◆ What the exercise asks
Return all lines from the listing below that include the word "Google".

= = = = =

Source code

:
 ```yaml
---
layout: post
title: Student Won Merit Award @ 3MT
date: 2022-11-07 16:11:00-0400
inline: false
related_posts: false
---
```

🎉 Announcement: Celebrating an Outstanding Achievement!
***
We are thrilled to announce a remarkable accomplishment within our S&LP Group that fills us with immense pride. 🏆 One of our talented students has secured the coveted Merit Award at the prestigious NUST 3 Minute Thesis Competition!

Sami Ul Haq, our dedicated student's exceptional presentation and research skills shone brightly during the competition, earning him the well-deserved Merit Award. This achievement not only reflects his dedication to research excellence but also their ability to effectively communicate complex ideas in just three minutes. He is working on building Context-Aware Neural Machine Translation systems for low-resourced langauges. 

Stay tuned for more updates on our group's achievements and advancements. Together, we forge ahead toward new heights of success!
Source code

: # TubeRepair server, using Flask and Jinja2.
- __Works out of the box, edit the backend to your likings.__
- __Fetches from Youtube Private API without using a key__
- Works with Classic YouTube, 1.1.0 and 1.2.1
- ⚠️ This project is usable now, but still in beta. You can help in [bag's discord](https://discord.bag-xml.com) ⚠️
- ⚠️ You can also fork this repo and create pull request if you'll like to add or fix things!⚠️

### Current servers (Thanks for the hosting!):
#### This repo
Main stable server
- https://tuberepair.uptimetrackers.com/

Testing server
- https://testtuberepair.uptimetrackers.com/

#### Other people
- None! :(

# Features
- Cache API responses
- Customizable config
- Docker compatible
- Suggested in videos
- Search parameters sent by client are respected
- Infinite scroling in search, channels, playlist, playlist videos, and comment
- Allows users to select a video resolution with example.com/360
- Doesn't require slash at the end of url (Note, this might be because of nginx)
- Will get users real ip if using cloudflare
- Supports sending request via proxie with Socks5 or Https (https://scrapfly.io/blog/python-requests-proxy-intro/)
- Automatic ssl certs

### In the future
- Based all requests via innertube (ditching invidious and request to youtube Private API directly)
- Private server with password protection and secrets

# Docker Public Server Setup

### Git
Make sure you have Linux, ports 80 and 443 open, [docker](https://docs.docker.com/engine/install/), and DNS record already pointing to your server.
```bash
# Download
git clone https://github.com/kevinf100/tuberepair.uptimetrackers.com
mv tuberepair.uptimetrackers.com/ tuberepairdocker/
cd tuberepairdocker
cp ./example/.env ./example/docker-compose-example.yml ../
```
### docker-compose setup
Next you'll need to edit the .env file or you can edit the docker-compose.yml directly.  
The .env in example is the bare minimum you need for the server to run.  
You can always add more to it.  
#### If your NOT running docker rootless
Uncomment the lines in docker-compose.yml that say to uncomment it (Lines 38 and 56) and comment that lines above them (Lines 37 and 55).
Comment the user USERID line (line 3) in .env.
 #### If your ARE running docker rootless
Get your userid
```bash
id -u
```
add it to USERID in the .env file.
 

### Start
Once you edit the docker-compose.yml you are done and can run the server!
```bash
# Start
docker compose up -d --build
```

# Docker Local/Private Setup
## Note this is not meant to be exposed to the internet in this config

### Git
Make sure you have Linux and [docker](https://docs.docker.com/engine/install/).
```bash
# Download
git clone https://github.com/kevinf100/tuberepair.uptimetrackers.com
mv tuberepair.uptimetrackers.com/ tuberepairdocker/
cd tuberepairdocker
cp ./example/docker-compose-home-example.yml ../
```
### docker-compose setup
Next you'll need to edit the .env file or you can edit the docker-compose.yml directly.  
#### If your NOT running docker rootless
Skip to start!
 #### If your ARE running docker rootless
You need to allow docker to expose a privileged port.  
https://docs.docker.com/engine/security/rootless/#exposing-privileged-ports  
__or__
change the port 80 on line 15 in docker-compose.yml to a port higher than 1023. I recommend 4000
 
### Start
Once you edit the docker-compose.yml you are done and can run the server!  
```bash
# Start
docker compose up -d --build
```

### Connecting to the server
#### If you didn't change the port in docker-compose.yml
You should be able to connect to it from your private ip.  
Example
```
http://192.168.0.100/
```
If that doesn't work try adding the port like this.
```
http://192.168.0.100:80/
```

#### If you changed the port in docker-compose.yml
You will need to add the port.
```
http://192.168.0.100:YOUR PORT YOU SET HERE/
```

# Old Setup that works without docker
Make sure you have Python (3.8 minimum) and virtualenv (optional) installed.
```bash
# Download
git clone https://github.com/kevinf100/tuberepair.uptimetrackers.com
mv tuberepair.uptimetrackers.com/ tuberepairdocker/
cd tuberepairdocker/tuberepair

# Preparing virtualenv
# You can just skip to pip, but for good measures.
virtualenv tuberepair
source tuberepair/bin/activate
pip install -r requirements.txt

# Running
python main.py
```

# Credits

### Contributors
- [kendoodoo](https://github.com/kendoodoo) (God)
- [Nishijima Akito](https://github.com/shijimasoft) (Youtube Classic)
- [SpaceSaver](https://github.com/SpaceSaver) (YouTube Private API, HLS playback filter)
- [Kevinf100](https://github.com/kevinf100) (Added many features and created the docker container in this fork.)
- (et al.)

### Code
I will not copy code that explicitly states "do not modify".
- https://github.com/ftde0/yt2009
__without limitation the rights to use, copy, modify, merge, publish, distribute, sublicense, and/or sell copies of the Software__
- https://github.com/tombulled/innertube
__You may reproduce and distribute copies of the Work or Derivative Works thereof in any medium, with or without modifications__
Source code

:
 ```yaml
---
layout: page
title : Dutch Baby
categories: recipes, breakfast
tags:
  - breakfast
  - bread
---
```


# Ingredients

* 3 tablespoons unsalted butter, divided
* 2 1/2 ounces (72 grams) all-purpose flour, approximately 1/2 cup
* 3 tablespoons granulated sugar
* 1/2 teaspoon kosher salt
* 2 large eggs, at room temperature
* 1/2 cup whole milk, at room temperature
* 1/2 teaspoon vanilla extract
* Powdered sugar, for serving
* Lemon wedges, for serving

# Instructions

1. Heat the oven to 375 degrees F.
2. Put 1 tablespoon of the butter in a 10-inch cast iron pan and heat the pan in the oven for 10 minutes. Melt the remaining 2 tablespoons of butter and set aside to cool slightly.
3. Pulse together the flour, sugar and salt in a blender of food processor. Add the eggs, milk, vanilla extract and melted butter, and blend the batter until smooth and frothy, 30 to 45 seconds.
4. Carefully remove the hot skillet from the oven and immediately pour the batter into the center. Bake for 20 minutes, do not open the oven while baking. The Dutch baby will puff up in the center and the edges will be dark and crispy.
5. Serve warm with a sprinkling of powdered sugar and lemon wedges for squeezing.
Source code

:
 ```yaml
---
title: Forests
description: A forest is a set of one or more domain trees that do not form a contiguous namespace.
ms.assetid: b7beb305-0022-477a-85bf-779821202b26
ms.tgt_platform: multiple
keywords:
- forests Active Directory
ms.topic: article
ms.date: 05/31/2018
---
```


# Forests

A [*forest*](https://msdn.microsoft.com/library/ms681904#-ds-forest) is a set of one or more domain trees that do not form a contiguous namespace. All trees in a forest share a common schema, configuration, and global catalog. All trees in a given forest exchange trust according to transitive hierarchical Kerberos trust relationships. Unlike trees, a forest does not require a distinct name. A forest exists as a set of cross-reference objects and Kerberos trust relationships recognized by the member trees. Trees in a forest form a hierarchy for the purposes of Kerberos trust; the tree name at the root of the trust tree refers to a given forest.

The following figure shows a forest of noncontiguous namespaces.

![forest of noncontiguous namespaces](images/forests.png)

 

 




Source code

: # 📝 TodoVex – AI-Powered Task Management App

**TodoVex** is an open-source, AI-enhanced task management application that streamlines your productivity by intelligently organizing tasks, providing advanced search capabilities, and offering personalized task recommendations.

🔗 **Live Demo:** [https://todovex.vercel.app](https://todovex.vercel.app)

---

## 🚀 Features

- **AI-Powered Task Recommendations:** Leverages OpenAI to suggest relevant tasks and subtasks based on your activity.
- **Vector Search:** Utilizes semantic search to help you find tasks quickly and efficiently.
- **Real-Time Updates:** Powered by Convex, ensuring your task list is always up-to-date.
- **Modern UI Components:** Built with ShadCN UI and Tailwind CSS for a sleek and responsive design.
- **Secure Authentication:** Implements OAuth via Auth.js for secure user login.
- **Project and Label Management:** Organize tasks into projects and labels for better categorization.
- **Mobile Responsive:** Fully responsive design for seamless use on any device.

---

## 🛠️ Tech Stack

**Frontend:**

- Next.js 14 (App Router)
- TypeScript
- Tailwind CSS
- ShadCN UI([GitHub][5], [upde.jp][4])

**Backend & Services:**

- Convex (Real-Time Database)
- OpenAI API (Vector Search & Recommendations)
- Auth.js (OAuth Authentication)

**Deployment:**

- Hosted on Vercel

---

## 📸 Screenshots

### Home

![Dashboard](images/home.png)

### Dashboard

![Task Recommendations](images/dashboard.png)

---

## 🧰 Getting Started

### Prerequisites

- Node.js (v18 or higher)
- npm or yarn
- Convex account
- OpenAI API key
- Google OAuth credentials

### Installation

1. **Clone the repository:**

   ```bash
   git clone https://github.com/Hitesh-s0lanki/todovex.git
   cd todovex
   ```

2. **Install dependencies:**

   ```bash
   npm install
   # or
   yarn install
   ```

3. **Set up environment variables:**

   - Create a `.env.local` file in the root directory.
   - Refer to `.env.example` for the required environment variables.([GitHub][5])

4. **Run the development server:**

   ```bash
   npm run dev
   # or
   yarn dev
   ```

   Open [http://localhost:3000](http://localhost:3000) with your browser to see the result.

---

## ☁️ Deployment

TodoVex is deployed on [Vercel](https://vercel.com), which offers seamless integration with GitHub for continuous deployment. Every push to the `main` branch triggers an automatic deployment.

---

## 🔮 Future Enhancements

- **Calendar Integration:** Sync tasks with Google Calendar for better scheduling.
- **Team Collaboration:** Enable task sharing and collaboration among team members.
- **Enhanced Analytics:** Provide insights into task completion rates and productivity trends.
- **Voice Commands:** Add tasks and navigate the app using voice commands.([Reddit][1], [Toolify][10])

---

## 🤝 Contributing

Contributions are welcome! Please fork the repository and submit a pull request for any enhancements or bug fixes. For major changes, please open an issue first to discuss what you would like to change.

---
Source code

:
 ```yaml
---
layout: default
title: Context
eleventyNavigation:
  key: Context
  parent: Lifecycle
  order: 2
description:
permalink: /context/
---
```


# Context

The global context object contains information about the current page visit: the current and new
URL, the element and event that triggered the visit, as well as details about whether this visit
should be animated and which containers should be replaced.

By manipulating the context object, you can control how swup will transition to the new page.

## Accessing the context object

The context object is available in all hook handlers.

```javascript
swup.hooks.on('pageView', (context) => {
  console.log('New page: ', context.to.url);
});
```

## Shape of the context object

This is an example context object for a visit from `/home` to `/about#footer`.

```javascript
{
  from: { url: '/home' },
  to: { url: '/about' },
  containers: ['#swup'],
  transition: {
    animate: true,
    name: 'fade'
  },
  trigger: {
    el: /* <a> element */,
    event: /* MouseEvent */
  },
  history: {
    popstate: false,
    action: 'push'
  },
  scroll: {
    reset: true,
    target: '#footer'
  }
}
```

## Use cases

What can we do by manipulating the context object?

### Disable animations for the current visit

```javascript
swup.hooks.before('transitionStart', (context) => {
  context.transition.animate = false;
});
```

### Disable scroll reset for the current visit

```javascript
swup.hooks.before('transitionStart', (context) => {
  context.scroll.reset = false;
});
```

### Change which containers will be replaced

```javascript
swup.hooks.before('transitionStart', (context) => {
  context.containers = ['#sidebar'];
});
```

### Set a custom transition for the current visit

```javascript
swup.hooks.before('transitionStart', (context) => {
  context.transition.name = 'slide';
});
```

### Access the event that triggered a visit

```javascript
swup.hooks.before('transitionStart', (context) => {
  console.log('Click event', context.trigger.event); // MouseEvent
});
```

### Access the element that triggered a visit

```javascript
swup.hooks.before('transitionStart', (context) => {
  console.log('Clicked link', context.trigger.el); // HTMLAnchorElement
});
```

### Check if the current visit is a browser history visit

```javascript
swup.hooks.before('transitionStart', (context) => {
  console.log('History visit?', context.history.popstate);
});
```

= = = = =

◆ Exercise result
- Google OAuth credentials
- **Calendar Integration:** Sync tasks with Google Calendar for better scheduling.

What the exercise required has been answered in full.